Dataset items
━━━━━━━━━━━━━━━━
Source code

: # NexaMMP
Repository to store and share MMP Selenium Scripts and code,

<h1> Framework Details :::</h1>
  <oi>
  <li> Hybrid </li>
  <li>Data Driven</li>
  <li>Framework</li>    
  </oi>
━━━━━━━━━━━━━━━━
WHAT YOU HAVE TO DO =
Transcribe all of the data above, keeping each line exactly as it stands.

WRITTEN ANSWER =
Source code

: # NexaMMP
Repository to store and share MMP Selenium Scripts and code,

<h1> Framework Details :::</h1>
  <oi>
  <li> Hybrid </li>
  <li>Data Driven</li>
  <li>Framework</li>    
  </oi>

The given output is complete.